##### AVAILABLE RECORDS #####

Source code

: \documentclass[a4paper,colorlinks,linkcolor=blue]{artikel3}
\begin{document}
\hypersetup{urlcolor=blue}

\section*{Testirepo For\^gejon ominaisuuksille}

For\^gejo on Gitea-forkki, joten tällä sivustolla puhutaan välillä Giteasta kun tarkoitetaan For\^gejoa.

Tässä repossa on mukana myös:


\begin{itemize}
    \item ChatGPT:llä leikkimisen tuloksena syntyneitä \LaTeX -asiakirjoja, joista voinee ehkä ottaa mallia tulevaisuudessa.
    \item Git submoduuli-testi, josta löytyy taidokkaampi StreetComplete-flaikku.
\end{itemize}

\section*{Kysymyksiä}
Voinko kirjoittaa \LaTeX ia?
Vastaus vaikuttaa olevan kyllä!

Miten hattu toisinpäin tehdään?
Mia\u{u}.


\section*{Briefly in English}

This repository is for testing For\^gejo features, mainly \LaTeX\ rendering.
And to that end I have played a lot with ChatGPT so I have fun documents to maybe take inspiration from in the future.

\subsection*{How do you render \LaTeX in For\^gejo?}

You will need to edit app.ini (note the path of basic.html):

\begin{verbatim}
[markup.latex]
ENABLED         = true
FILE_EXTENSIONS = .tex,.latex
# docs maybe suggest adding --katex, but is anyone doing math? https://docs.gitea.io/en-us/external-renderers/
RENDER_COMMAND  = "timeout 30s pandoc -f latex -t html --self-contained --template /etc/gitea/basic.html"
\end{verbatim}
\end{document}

#####

▸ PROBLEM: Write out the complete listing above, exactly as it reads.

▸ ANSWER BOX:
Source code

: \documentclass[a4paper,colorlinks,linkcolor=blue]{artikel3}
\begin{document}
\hypersetup{urlcolor=blue}

\section*{Testirepo For\^gejon ominaisuuksille}

For\^gejo on Gitea-forkki, joten tällä sivustolla puhutaan välillä Giteasta kun tarkoitetaan For\^gejoa.

Tässä repossa on mukana myös:


\begin{itemize}
    \item ChatGPT:llä leikkimisen tuloksena syntyneitä \LaTeX -asiakirjoja, joista voinee ehkä ottaa mallia tulevaisuudessa.
    \item Git submoduuli-testi, josta löytyy taidokkaampi StreetComplete-flaikku.
\end{itemize}

\section*{Kysymyksiä}
Voinko kirjoittaa \LaTeX ia?
Vastaus vaikuttaa olevan kyllä!

Miten hattu toisinpäin tehdään?
Mia\u{u}.


\section*{Briefly in English}

This repository is for testing For\^gejo features, mainly \LaTeX\ rendering.
And to that end I have played a lot with ChatGPT so I have fun documents to maybe take inspiration from in the future.

\subsection*{How do you render \LaTeX in For\^gejo?}

You will need to edit app.ini (note the path of basic.html):

\begin{verbatim}
[markup.latex]
ENABLED         = true
FILE_EXTENSIONS = .tex,.latex
# docs maybe suggest adding --katex, but is anyone doing math? https://docs.gitea.io/en-us/external-renderers/
RENDER_COMMAND  = "timeout 30s pandoc -f latex -t html --self-contained --template /etc/gitea/basic.html"
\end{verbatim}
\end{document}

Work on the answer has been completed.